# Finetuning PyTorch BERT with NGC
The BERT family of models are a powerful set of natural language understanding models based on the transformer architecture from the paper Attention Is All You Need, which you can find here:  https://arxiv.org/abs/1706.03762

These models work by running unsupervised pre-training on massive sets of text data. This process requires an enormous amount of time and compute. Luckily for us, BERT models are built for transfer learning.
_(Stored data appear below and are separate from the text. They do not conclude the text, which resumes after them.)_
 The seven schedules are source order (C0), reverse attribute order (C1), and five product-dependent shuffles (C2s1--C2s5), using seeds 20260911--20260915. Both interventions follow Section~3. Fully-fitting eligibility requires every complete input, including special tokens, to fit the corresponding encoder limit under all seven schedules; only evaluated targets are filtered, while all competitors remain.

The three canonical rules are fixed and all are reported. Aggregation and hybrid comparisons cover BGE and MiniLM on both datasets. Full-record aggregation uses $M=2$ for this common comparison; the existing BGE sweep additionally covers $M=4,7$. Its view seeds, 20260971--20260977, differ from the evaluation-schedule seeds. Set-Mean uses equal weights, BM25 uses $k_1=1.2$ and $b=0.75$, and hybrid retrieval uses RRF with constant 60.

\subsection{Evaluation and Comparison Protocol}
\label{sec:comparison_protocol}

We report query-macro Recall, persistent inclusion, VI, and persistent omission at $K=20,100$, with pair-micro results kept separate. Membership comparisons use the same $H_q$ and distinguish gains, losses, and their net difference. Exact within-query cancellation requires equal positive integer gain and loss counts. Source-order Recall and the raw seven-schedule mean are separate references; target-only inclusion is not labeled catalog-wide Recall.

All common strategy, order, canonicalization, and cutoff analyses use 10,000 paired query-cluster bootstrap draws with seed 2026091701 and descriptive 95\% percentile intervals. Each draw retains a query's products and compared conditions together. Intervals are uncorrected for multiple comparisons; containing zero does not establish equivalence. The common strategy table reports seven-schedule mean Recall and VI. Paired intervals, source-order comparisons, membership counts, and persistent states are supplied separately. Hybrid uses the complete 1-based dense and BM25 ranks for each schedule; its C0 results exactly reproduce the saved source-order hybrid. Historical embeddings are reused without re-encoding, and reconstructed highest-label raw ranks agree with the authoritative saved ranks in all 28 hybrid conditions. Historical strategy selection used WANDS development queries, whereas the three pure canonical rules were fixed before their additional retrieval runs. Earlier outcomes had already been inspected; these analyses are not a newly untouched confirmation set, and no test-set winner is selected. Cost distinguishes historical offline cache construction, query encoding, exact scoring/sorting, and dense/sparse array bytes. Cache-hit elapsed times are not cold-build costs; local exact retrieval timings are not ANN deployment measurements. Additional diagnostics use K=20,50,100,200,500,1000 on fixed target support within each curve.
BERT models are able to be finetuned to perform many different NLU tasks like question answering, sentiment analysis, document summarization, and more.

For this tutorial, we are going to download a BERT base model and finetune this model on the Stanford Question Answering Dataset and walk through the steps necessary to deploy it to a Sagemaker endpoint.

In [None]:
!wget https://api.ngc.nvidia.com/v2/models/nvidia/bert_base_pyt_amp_ckpt_pretraining_lamb/versions/1/files/bert_base.pt -O bert_base.pt

In [19]:
import collections
import math
import torch
import os, tarfile, json
import time, datetime
from io import StringIO
import numpy as np
import sagemaker
from sagemaker.pytorch import estimator, PyTorchModel, PyTorchPredictor, PyTorch
from sagemaker.utils import name_from_base
import boto3
from file_utils import PYTORCH_PRETRAINED_BERT_CACHE
from modeling import BertForQuestionAnswering, BertConfig, WEIGHTS_NAME, CONFIG_NAME
from tokenization import (BasicTokenizer, BertTokenizer, whitespace_tokenize)
from types import SimpleNamespace
from helper_funcs import *

sagemaker_session = sagemaker.Session()
role = sagemaker.get_execution_role()
bucket = sagemaker_session.default_bucket() # can replace with your own S3 bucket 'privisaa-bucket-virginia'
prefix = 'bert_pytorch_ngc'
runtime_client = boto3.client('runtime.sagemaker')

with open('s3_bucket.txt','w') as f:
    f.write(f's3://{bucket}')
with open('hyperparameters.json', 'r') as f:
    params = json.load(f)
params['save_to_s3'] = bucket
with open('hyperparameters.json', 'w') as f:
    json.dump(params, f)

## Create our training docker container

Now we are going to create a custom docker container based on the NGC Bert container and push it to AWS Elastic Container Registry (ECR)

In [None]:
%%sh

# The name of our algorithm
algorithm_name=bert-ngc-torch-train

chmod +x train
chmod +x serve

account=$(aws sts get-caller-identity --query Account --output text)

# Get the region defined in the current configuration (default to us-west-2 if none defined)
region=$(aws configure get region)
region=${region:-us-east-1}

fullname="${account}.dkr.ecr.${region}.amazonaws.com/${algorithm_name}:latest"

# If the repository doesn't exist in ECR, create it.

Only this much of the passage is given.